US President Donald Trump has said a "purge or revolution" appeared under way in South Korea, in remarks hours before new President Lee Jae-myung was due for talks at the White House.
"WHAT IS GOING ON IN SOUTH KOREA? Seems like a Purge or Revolution. We can't have that and do business there," Trump posted on Monday, without specifying what he was referring to.
South Korean prosecutors on Sunday filed an arrest warrant for former prime minister Han Duck-soo, accusing him of aiding ex-president Yoon Suk-yeol in his short-lived martial law bid in December.
Trump is hosting Lee at the White House for talks expected to centre on trade and defence.
The first in-person meeting between the two leaders could help flesh out details of a July trade deal between the two countries that has Seoul investing hundreds of billions of dollars in the US.
The agreement set tariffs on South Korean goods at 15 per cent after Trump threatened rates as high as 25 per cent.
Trump declared at the time that South Korea would be "completely OPEN TO TRADE" with the US and accept goods such as cars and agricultural products. Automobiles are South Korea's top export to the US.
Seoul has one of the largest trade surpluses among Washington's NATO and Asia-Pacific allies, and countries where the US holds a trade deficit have drawn particular ire from Trump, who wants to eliminate such trade imbalances.
Lee's office said in announcing the visit that the two leaders plan to discuss cooperating on key manufacturing sectors such as semiconductors, batteries and shipbuilding. The latter has been a particular area of focus for the US president.

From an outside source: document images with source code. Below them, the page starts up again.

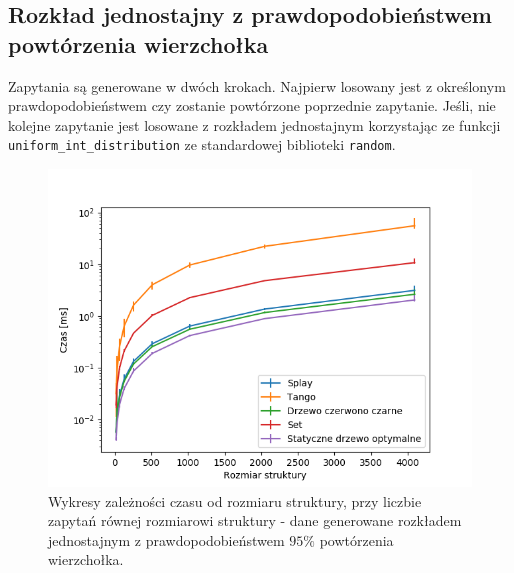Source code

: \documentclass[declaration,shortabstract]{iithesis}
\theoremstyle{thm}
\theoremstyle{remark}
\theoremstyle{plain}
\theoremstyle{plain}
\theoremstyle{plain}
\begin{document}
\subsection{Rozkład jednostajny z prawdopodobieństwem powtórzenia wierzchołka}
Zapytania są generowane w dwóch krokach. Najpierw losowany jest z określonym prawdopodobieństwem czy zostanie powtórzone poprzednie zapytanie. Jeśli, nie kolejne zapytanie jest losowane z rozkładem jednostajnym korzystając ze funkcji \texttt{uniform\_int\_distribution} ze standardowej biblioteki \texttt{random}. 

\begin{figure}[H]  
\centering
    \includegraphics[scale=0.5]{wykresy/uniform5_main.png}
      \caption{Wykresy zależności czasu od rozmiaru struktury, przy liczbie zapytań równej rozmiarowi struktury - dane generowane rozkładem jednostajnym z prawdopodobieństwem  \(95\%\) powtórzenia wierzchołka.}  
\end{figure}
\end{document}
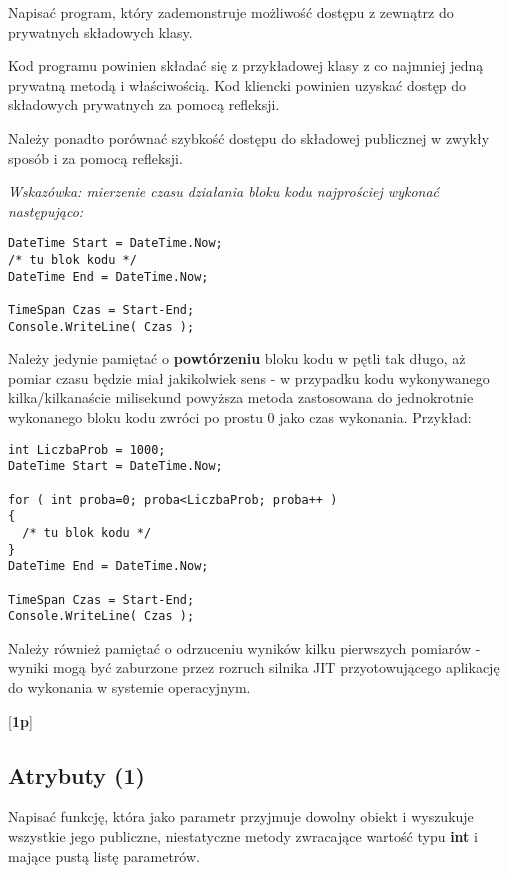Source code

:       Napisać program, który zademonstruje możliwość dostępu z zewnątrz
\label{refleksja}	  
      do prywatnych składowych klasy.
      
      Kod programu powinien składać się z przykładowej klasy z co najmniej
      jedną prywatną metodą i właściwością. Kod kliencki powinien uzyskać dostęp
      do składowych prywatnych za pomocą refleksji.
      
      Należy ponadto porównać szybkość dostępu do składowej
      publicznej w zwykły sposób i za pomocą refleksji.
      
      {\em Wskazówka: mierzenie czasu działania bloku kodu najprościej wykonać następująco:
      
      \begin{verbatim}
DateTime Start = DateTime.Now;
/* tu blok kodu */
DateTime End = DateTime.Now;

TimeSpan Czas = Start-End;
Console.WriteLine( Czas );
      \end{verbatim}
      
      Należy jedynie pamiętać o {\bf powtórzeniu} bloku kodu w pętli tak długo, aż pomiar czasu będzie miał jakikolwiek sens - w przypadku kodu wykonywanego
      kilka/kilkanaście milisekund powyższa metoda zastosowana do jednokrotnie wykonanego bloku kodu zwróci po prostu 0 jako czas wykonania. Przykład:

      \begin{verbatim}
int LiczbaProb = 1000;      
DateTime Start = DateTime.Now;

for ( int proba=0; proba<LiczbaProb; proba++ )
{
  /* tu blok kodu */
}
DateTime End = DateTime.Now;

TimeSpan Czas = Start-End;
Console.WriteLine( Czas );
      \end{verbatim}}

Należy również pamiętać o odrzuceniu wyników kilku pierwszych pomiarów - wyniki mogą być zaburzone przez rozruch silnika JIT przyotowującego aplikację do wykonania w systemie operacyjnym.	  
	  
      [{\bf 1p}]

\subsection{Atrybuty (1)}

	Napisać funkcję, która jako parametr przyjmuje dowolny obiekt i wyszukuje wszystkie jego publiczne, niestatyczne metody zwracające
\label{atrybuty}	
    wartość typu {\bf int} i mające pustą listę parametrów.	
	
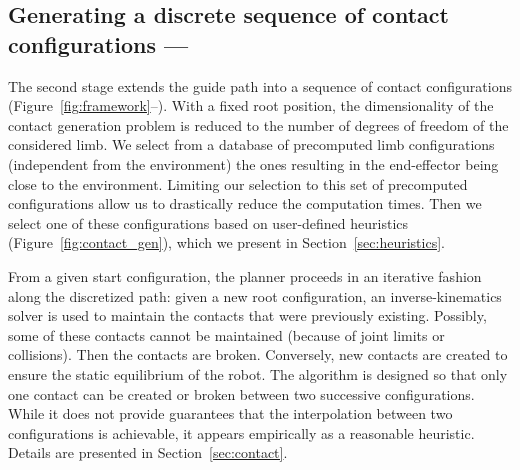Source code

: \subsection{Generating a discrete sequence of contact configurations --- \Pb}

The second stage extends the guide path into a sequence of contact configurations (Figure~\ref{fig:framework}--\Pb).
With a fixed root position, the dimensionality of the 
contact generation problem is reduced to the number of degrees of freedom of the considered limb. 
We select from a database of precomputed limb configurations (independent from the environment) the ones resulting in the end-effector being close to the environment.
Limiting our selection to this set of precomputed configurations allow us to drastically reduce the computation times. 
Then we select one of these configurations based on user-defined heuristics (Figure~\ref{fig:contact_gen}), which we present in Section~\ref{sec:heuristics}.

From a given start configuration, the planner proceeds in an iterative fashion along the discretized path: given a new root configuration, an inverse-kinematics solver 
is used to maintain the contacts that were previously existing. Possibly, some of these contacts cannot be maintained (because of joint limits or collisions).
Then the contacts are broken. Conversely, new contacts are created to ensure the static equilibrium of the robot.
The algorithm is designed so that only one contact can be created or broken between two successive configurations. While it does not provide guarantees that the interpolation between two configurations is achievable, it appears empirically as a reasonable heuristic.
Details are presented in Section~\ref{sec:contact}. 


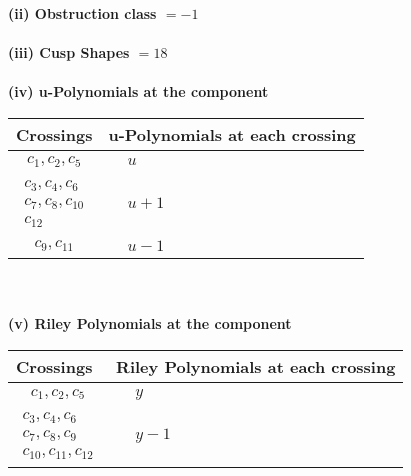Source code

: \documentclass[1p]{elsarticle_modified}
\theoremstyle{definition}
\begin{document}
\flushleft \textbf{(ii) Obstruction class $= -1$}\\~\\
\flushleft \textbf{(iii) Cusp Shapes $= 18$}\\~\\
\newpage\renewcommand{\arraystretch}{1}
\flushleft \textbf{(iv) u-Polynomials at the component}\newline \\
\begin{tabular}{m{50pt}|m{274pt}}
Crossings & \hspace{64pt}u-Polynomials at each crossing \\
\hline $$\begin{aligned}c_{1},c_{2},c_{5}\end{aligned}$$&$\begin{aligned}
&u
\end{aligned}$\\
\hline $$\begin{aligned}c_{3},c_{4},c_{6}\\c_{7},c_{8},c_{10}\\c_{12}\end{aligned}$$&$\begin{aligned}
&u+1
\end{aligned}$\\
\hline $$\begin{aligned}c_{9},c_{11}\end{aligned}$$&$\begin{aligned}
&u-1
\end{aligned}$\\
\hline
\end{tabular}\\~\\
\newpage\renewcommand{\arraystretch}{1}
\flushleft \textbf{(v) Riley Polynomials at the component}\newline \\
\begin{tabular}{m{50pt}|m{274pt}}
Crossings & \hspace{64pt}Riley Polynomials at each crossing \\
\hline $$\begin{aligned}c_{1},c_{2},c_{5}\end{aligned}$$&$\begin{aligned}
&y
\end{aligned}$\\
\hline $$\begin{aligned}c_{3},c_{4},c_{6}\\c_{7},c_{8},c_{9}\\c_{10},c_{11},c_{12}\end{aligned}$$&$\begin{aligned}
&y-1
\end{aligned}$\\
\hline
\end{tabular}\\~\\
\end{document}
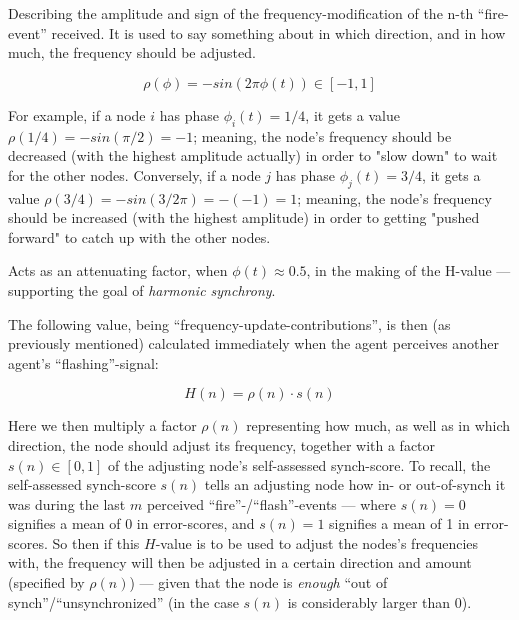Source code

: 			Describing the amplitude and sign of the frequency-modification of the n-th ``fire-event'' received. It is used to say something about in which direction, and in how much, the frequency should be adjusted.
			
			\begin{equation}
			\label{amp_sign_freq_adj}
				\rho(\phi) = - sin(2\pi\phi(t)) \in [-1, 1]
			\end{equation}
			
			For example, if a node $i$ has phase $\phi_i(t)=1/4$, it gets a value $\rho(1/4) = - sin(\pi/2) = -1$; meaning, the node's frequency should be decreased (with the highest amplitude actually) in order to "slow down" to wait for the other nodes. Conversely, if a node $j$ has phase $\phi_j(t)=3/4$, it gets a value $\rho(3/4) = - sin(3/2 \pi) = -(-1) = 1$; meaning, the node's frequency should be increased (with the highest amplitude) in order to getting "pushed forward" to catch up with the other nodes.
			
			Acts as an attenuating factor, when $\phi(t)\approx0.5$, in the making of the H-value — supporting the goal of \textit{harmonic synchrony}.

			
			The following value, being ``frequency-update-contributions'', is then (as previously mentioned) calculated immediately when the agent perceives another agent's ``flashing''-signal:
			
			\begin{equation}
			\label{h_value}
				H(n) = \rho(n) \cdot s(n)
			\end{equation}
			
			Here we then multiply a factor $\rho(n)$ representing how much, as well as in which direction, the node should adjust its frequency, together with a factor $s(n) \in [0,1]$ of the adjusting node's self-assessed synch-score. To recall, the self-assessed synch-score $s(n)$ tells an adjusting node how in- or out-of-synch it was during the last $m$ perceived ``fire''-/``flash''-events — where $s(n)=0$ signifies a mean of 0 in error-scores, and $s(n)=1$ signifies a mean of 1 in error-scores. So then if this $H$-value is to be used to adjust the nodes's frequencies with, the frequency will then be adjusted in a certain direction and amount (specified by $\rho(n)$) — given that the node is \textit{enough} ``out of synch''/``unsynchronized'' (in the case $s(n)$ is considerably larger than 0).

On defence, one potential topic is the continued presence of US troops in South Korea and concerns in Seoul that the US will seek higher payments in return.
A former child labourer
Ahead of his visit to Washington, Lee travelled to Tokyo for his first bilateral visit as president in a hugely symbolic trip for the two nations that hold longstanding historical wounds.
The summit with Japanese Prime Minister Shigeru Ishiba was interpreted by analysts as a way to show unity and potential leverage as Japan and South Korea face new challenges from the Trump administration.
Lee was the first South Korean president to choose Japan for the inaugural bilateral visit since the two nations normalised ties in 1965.
Elected in June, Lee was a former child labourer with an arm deformity who rose his way through South Korea's political ranks to lead the liberal Democratic Party and win the presidency after multiple attempts.
He succeeds the conservative Yoon, whose brief imposition of martial law last December led to his stunning ouster from office.
Lee faced an assassination attempt in January 2024, when he was stabbed in the neck by a man saying he wanted Lee's autograph and later told investigators that he intended to kill the politician.
Lee arrived in the US on Sunday and will leave on Tuesday. He headlined a dinner with roughly 200 local Korean-Americans in downtown Washington DC on Sunday night.